You gave us each in secret something to perceive.
Furless now, upright, My banished
and experimental
child
You said, though your own heart condemn you
I do not condemn you.
3 comments:
Amanda,
In worship today a message something like this came to me but it was not given to me to speak it. But your name came to me. I hope that this might be of some use to you.
Sing and rejoice, ye children of the day and of the light in this thick night of darkness that can be felt. And truth doth flourish as the rose, and the lilies do grow among the thorns, and the plants atop of the hills. And upon them the lambs do skip and play. And never heed the tempests nor the storms, floods nor rains, for the seed Christ is over all, and doth reign. (George Fox, 1663)
Sing and rejoice, not because you are swimming through the ocean of darkness but because you are swimming towards the ocean of light and there is no other way.
Sing and rejoice, not because of the long watches of the night but because it is only by this waiting that you come to the dawn.
By the rivers of Babylon – there we wept when we remembered Zion.
On the willows there we hung up our harps.
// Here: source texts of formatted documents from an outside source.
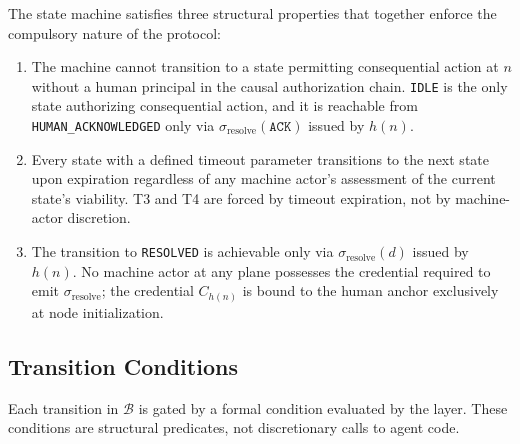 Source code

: The state machine satisfies three structural properties that together enforce the compulsory nature of the protocol:

\begin{enumerate}\itemsep=0pt
\item[\textbf{(SP-1) Non-regression.}] The machine cannot transition to a state permitting consequential action at $n$ without a human principal in the causal authorization chain. \texttt{IDLE} is the only state authorizing consequential action, and it is reachable from \texttt{HUMAN\_ACKNOWLEDGED} only via $\sigma_{\text{resolve}}(\texttt{ACK})$ issued by $h(n)$.

\item[\textbf{(SP-2) Timeout-forced progression.}] Every state with a defined timeout parameter transitions to the next state upon expiration regardless of any machine actor's assessment of the current state's viability. T3 and T4 are forced by timeout expiration, not by machine-actor discretion.

\item[\textbf{(SP-3) Human-only resolution.}] The transition to \texttt{RESOLVED} is achievable only via $\sigma_{\text{resolve}}(d)$ issued by $h(n)$. No machine actor at any plane possesses the credential required to emit $\sigma_{\text{resolve}}$; the credential $C_{h(n)}$ is bound to the human anchor exclusively at node initialization.
\end{enumerate}

\subsection{Transition Conditions}
\label{sec:bp-transitions-conditions}

Each transition in $\mathcal{B}$ is gated by a formal condition evaluated by the \fact{} layer. These conditions are structural predicates, not discretionary calls to agent code.

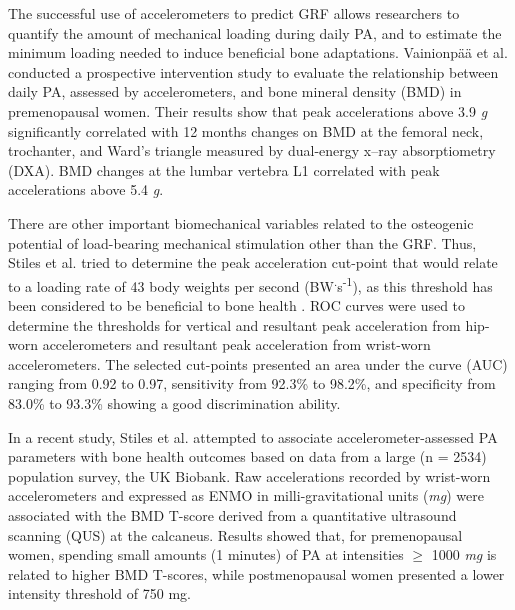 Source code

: \documentclass[12pt]{article}
\begin{document}
The successful use of accelerometers to predict GRF allows researchers to quantify the amount of mechanical loading during daily PA, and to estimate the minimum loading needed to induce beneficial bone adaptations. Vainionp{\"{a}}{\"{a}} et al.  conducted a prospective intervention study to evaluate the relationship between daily PA, assessed by accelerometers, and bone mineral density (BMD) in premenopausal women. Their results show that peak accelerations above 3.9 \textit{g} significantly correlated with 12 months changes on BMD at the femoral neck, trochanter, and Ward's triangle measured by dual-energy x–ray absorptiometry (DXA). BMD changes at the lumbar vertebra L1 correlated with peak accelerations above 5.4 \textit{g}.

There are other important biomechanical variables related to the osteogenic potential of load-bearing mechanical stimulation other than the GRF. Thus, Stiles et al.  tried to determine the peak acceleration cut-point that would relate to a loading rate of 43 body weights per second (BW\textsuperscript{.}s\textsuperscript{-1}), as this threshold has been considered to be beneficial to bone health . ROC curves were used to determine the thresholds for vertical and resultant peak acceleration from hip-worn accelerometers and resultant peak acceleration from wrist-worn accelerometers. The selected cut-points presented an area under the curve (AUC) ranging from 0.92 to 0.97, sensitivity from 92.3\% to 98.2\%, and specificity from 83.0\% to 93.3\% showing a good discrimination ability.

In a recent study, Stiles et al.  attempted to associate accelerometer-assessed PA parameters with bone health outcomes based on data from a large (n = 2534) population survey, the UK Biobank. Raw accelerations recorded by wrist-worn accelerometers and expressed as ENMO in milli-gravitational units (\textit{mg}) were associated with the BMD T-score derived from a quantitative ultrasound scanning (QUS) at the calcaneus. Results showed that, for premenopausal women, spending small amounts (1 minutes) of PA at intensities $\geq$ 1000 \textit{mg} is related to higher BMD T-scores, while postmenopausal women presented a lower intensity threshold of 750 mg.
\end{document}
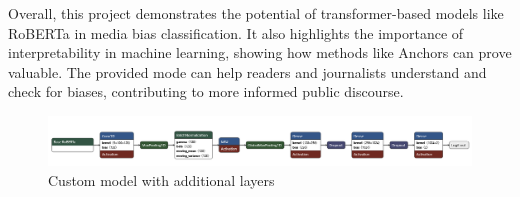 \documentclass[11pt,a4paper]{article}
\begin{document}
Overall, this project demonstrates the potential of transformer-based models like RoBERTa in media bias classification. It also highlights the importance of interpretability in machine learning, showing how methods like Anchors can prove valuable. The provided mode can help readers and journalists understand and check for biases, contributing to more informed public discourse.
\newpage
\begin{landscape}
    \begin{figure}[H]
        \centering
        \includegraphics[width=1\linewidth]{external_nn.png}
        \caption{Custom model with additional layers}
        \label{fig:Custom_model_arch}
    \end{figure}
\end{landscape}
\newpage


\end{document}

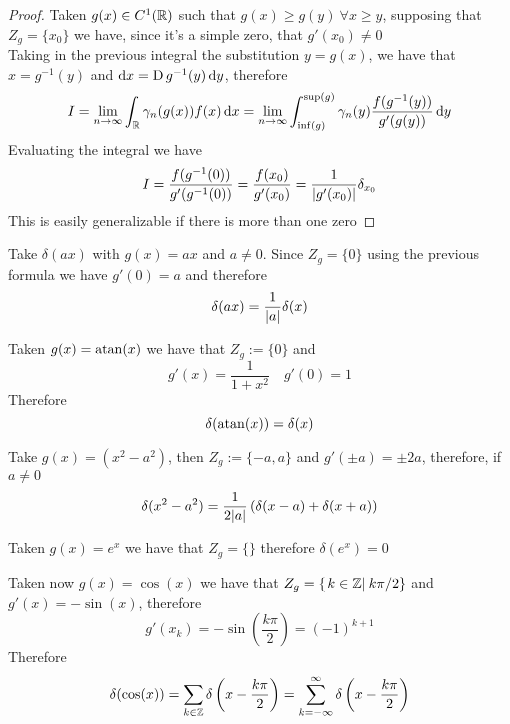 \documentclass[../complete.tex]{subfiles}
\begin{document}
\begin{proof}
	Taken $g(x)\in C^1(\mathbb{R})$ such that $g(x)\ge g(y)\ \forall x\ge y$, supposing that $Z_g=\{x_0\}$ we have, since it's a simple zero, that $g'(x_0)\ne0$\\
	Taking in the previous integral the substitution $y=g(x)$, we have that $x=g^{-1}(y)$ and $\operatorname{d\!} x=\operatorname{\mathrm{D}} g^{-1}(y)\operatorname{d\!} y$, therefore
	\begin{equation*}
		I=\lim_{n\to\infty}\int_{\mathbb{R}}^{}\gamma_n(g(x))f(x)\operatorname{d\!} x=\lim_{n\to\infty}\int_{\inf(g)}^{\sup(g)}\gamma_n(y)\frac{f(g^{-1}(y))}{g'(g(y))}\operatorname{d\!} y
	\end{equation*}
	Evaluating the integral we have
	\begin{equation*}
		I=\frac{f(g^{-1}(0))}{g'(g^{-1}(0))}=\frac{f(x_0)}{g'(x_0)}=\frac{1}{\abs{g'(x_0)}}\delta_{x_0}
	\end{equation*}
	This is easily generalizable if there is more than one zero
\end{proof}
\begin{eg}
	Take $\delta(ax)$ with $g(x)=ax$ and $a\ne0$. Since $Z_g=\{0\}$ using the previous formula we have $g'(0)=a$ and therefore
	\begin{equation*}
		\delta(ax)=\frac{1}{\abs{a}}\delta(x)
	\end{equation*}
\end{eg}
\begin{eg}
	Taken $g(x)=\atan(x)$ we have that $Z_g:=\{0\}$ and
	\begin{equation*}
		g'(x)=\frac{1}{1+x^2}\quad g'(0)=1
	\end{equation*}
	Therefore
	\begin{equation*}
		\delta(\atan(x))=\delta(x)
	\end{equation*}
\end{eg}
\begin{eg}
	Take $g(x)=(x^2-a^2)$, then $Z_g:=\{-a,a\}$ and $g'(\pm a)=\pm2a$, therefore, if $a\ne0$
	\begin{equation*}
		\delta(x^2-a^2)=\frac{1}{2\abs{a}}\left(\delta(x-a)+\delta(x+a)\right)
	\end{equation*}
\end{eg}
\begin{eg}
	Taken $g(x)=e^x$ we have that $Z_g=\{\}$ therefore $\delta(e^x)=0$
\end{eg}
\begin{eg}
	Taken now $g(x)=\cos(x)$ we have that $Z_g=\left\{ \left.k\in\mathbb{Z}\right|_{} k\pi/2 \right\}$ and $g'(x)=-\sin(x)$, therefore
	\begin{equation*}
		g'(x_k)=-\sin(\frac{k\pi}{2})=(-1)^{k+1}
	\end{equation*}
	Therefore
	\begin{equation*}
		\delta(\cos(x))=\sum_{k\in\mathbb{Z}}\delta\left(x-\frac{k\pi}{2}\right)=\sum_{k=-\infty}^{\infty}\delta\left( x-\frac{k\pi}{2} \right)
	\end{equation*}
\end{eg}
\end{document}
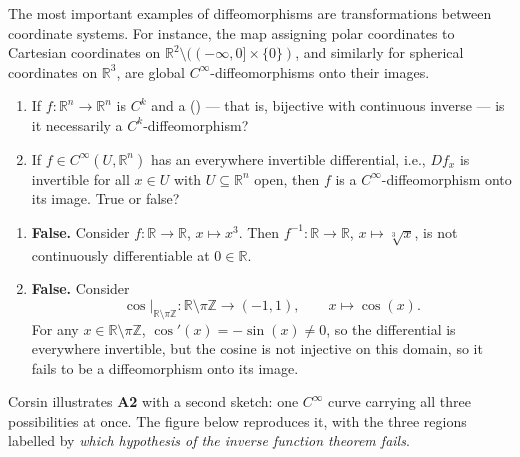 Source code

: \begin{example}
\label{ex:polar_spherical_coordinates}
The most important examples of diffeomorphisms are transformations between coordinate systems. For instance, the map assigning polar coordinates to Cartesian coordinates on $\mathbb{R}^2 \setminus ( (-\infty, 0] \times \{0\} )$, and similarly for spherical coordinates on $\mathbb{R}^3$, are global $C^\infty$-diffeomorphisms onto their images.
\end{example}

\begin{question}
\begin{enumerate}[label=\textbf{Q\arabic*.}]
  \item If $f : \mathbb{R}^n \to \mathbb{R}^n$ is $C^k$ and a 
    () --- that is, bijective with continuous inverse --- is it
    necessarily a $C^k$-diffeomorphism?
  \item If $f \in C^\infty(U,\mathbb{R}^n)$ has an everywhere invertible differential, i.e.,
    $Df_x$ is invertible for all $x \in U$ with $U \subseteq \mathbb{R}^n$ open, then $f$ is a
    $C^\infty$-diffeomorphism onto its image. True or false?
\end{enumerate}
\end{question}

\begin{answer}
\begin{enumerate}[label=\textbf{A\arabic*.}]
  \item \textbf{False.} Consider $f : \mathbb{R} \to \mathbb{R}$, $x \mapsto x^3$. Then
    $f^{-1} : \mathbb{R} \to \mathbb{R}$, $x \mapsto \sqrt[3]{x}$, is not continuously
    differentiable at $0 \in \mathbb{R}$.
  \item \textbf{False.} Consider
    \[\cos|_{\mathbb{R}\setminus\pi\mathbb{Z}} : \mathbb{R}\setminus\pi\mathbb{Z} \to (-1,1), \qquad x \mapsto \cos(x).\]
    For any $x \in \mathbb{R}\setminus\pi\mathbb{Z}$, $\cos'(x) = -\sin(x) \neq 0$, so the
    differential is everywhere invertible, but the cosine is not injective on this domain, so it
    fails to be a diffeomorphism onto its image.
\end{enumerate}
\end{answer}

\begin{ainote}
Corsin illustrates \textbf{A2} with a second sketch: one $C^\infty$ curve carrying all three
possibilities at once. The figure below reproduces it, with the three regions labelled by
\emph{which hypothesis of the inverse function theorem fails}.
\end{ainote}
For there our captors asked us for songs, and our tormentors for mirth, saying,
“Sing us one of the songs of Zion.”
How could we sing the Lord's song in a foreign land?
(Psalm 137:1-4)
Where can I go from your spirit:
Or where can I flee from your presence?
If I ascend to heaven, you are there.
If I make my bed in Sheol, you are there.
If I take the wings of the morning and settle
at the farthest limits of the sea,
Even there your hand shall lead me,
and your right hand shall hold me fast.
If I say, “Surely the darkness shall cover me,
and the light around me become night,”
even the darkness is not dark to you;
the night is as bright as the day,
for darkness is as light to you.
(Psalm 139:7-12)
You cannot flee from the presence of God,
Neither can you be carried away from God's love.
Sing and rejoice because even in a strange land,
even in a dry and barren land that seems far removed
from the land of God and light and joy and love,
even there God is with you.
Even though I walk through the valley of the shadow of death,
I shall fear no evil, for thou art with me,
thy rod and thy staff they comfort me.
(Psalm 23:4)
When Jesus came, he came not for the healthy and the strong,
he came for the weak and the broken. Christ is with you always.
Blessed are those who mourn for they shall be comforted
So mourn, but be comforted.
Plunge to the depths, but keep swimming towards the light.
Remember that God loves you, and so do your friends.
Blessings to you,
Will
Dear Will,
Thank you very much for your message. There's a lot of good stuff there that I will ponder.